Hoofdstuk 4 Overgangs- en slotregels

Artikel 5 Overgangsrecht

5.1 Bouwwerken
  • a. Een bouwwerk dat op het tijdstip van inwerkingtreding van het bestemmingsplan aanwezig of in uitvoering is, dan wel gebouwd kan worden krachtens een omgevingsvergunning voor het bouwen, en afwijkt van het plan, mag, mits deze afwijking naar aard en omvang niet wordt vergroot:
    • 1. gedeeltelijk worden vernieuwd of veranderd;
    • 2. na het teniet gaan ten gevolge van een calamiteit geheel worden vernieuwd of veranderd, mits de aanvraag van de omgevingsvergunning voor het bouwen wordt gedaan binnen twee jaar na de dag waarop het bouwwerk is teniet gegaan.
  • b. Burgemeester en wethouders kunnen eenmalig in afwijking van sub a een omgevingsvergunning verlenen voor het vergroten van de inhoud van een bouwwerk als bedoeld in sub a met maximaal 10%.
  • c. Sub a is niet van toepassing op bouwwerken die weliswaar bestaan op het tijdstip van inwerkingtreding van het plan, maar zijn gebouwd in strijd met het daarvoor geldende plan, daaronder begrepen de overgangsbepaling van dat plan.

5.2 Gebruik
  • a. Het gebruik van gronden en bouwwerken dat bestond op het tijdstip van inwerkingtreding van het bestemmingsplan en hiermee in strijd is, mag worden voortgezet.
  • b. Het is verboden het met het bestemmingsplan strijdige gebruik, bedoeld in sub a, te veranderen of te laten veranderen in een ander met dat plan strijdig gebruik, tenzij door deze verandering de afwijking naar aard en omvang wordt verkleind.
  • c. Indien het gebruik, bedoeld in sub a, na de inwerkingtreding van het plan voor een periode langer dan een jaar wordt onderbroken, is het verboden dit gebruik daarna te hervatten of te laten hervatten.
  • d.
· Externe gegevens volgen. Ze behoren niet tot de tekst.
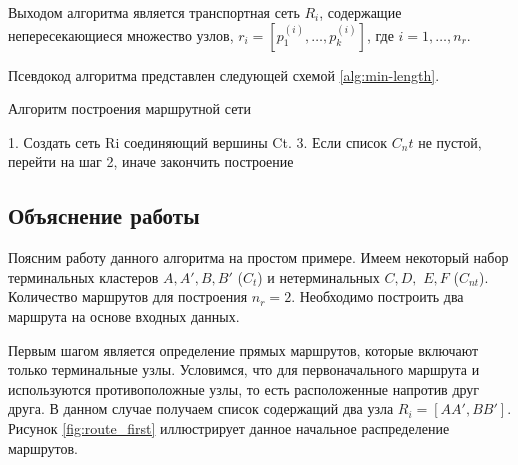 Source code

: Выходом алгоритма является транспортная сеть \( R_i \), содержащие непересекающиеся множество узлов, 
\( r_{i} = [p_{1}^{(i)}, \dots, p_{k}^{(i)}] \), где \( i = 1, \dots, n_r \). 

Псевдокод алгоритма представлен следующей схемой \ref{alg:min-length}.
\begin{algorithm}[ht!]
    \caption{Алгоритм построения маршрутной сети}
    1. Создать сеть Ri соединяющий вершины Ct. 
    3. Если список \( C_nt \) не пустой, перейти на шаг 2, иначе закончить построение\;
    \label{alg:min-length}
\end{algorithm}

\subsection{Объяснение работы}
Поясним работу данного алгоритма на простом примере. Имеем некоторый набор терминальных кластеров 
\( A, A', B, B' \) (\( C_t \)) и нетерминальных \( C, D, \) \( E, F \) (\( C_{nt} \)). Количество маршрутов 
для построения \( n_r = 2 \). Необходимо построить два маршрута на основе входных данных.

Первым шагом является определение прямых маршрутов, которые включают только терминальные узлы. Условимся, 
что для первоначального маршрута и используются противоположные узлы, то есть расположенные напротив друг 
друга. В данном случае получаем список содержащий два узла \( R_i = [AA', BB'] \). Рисунок 
\ref{fig:route_first} иллюстрирует данное начальное распределение маршрутов.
Sub a is niet van toepassing op het gebruik dat reeds in strijd was met het voorheen geldende bestemmingsplan, daaronder begrepen de overgangsbepalingen van dat plan.

Artikel 6 Slotregel

Deze regels worden aangehaald als: "Regels van de Partiële herziening bestemmingsplan Plassengebied Loosdrecht 2013 (Nieuw-Loosdrechtsedijk 225-237)".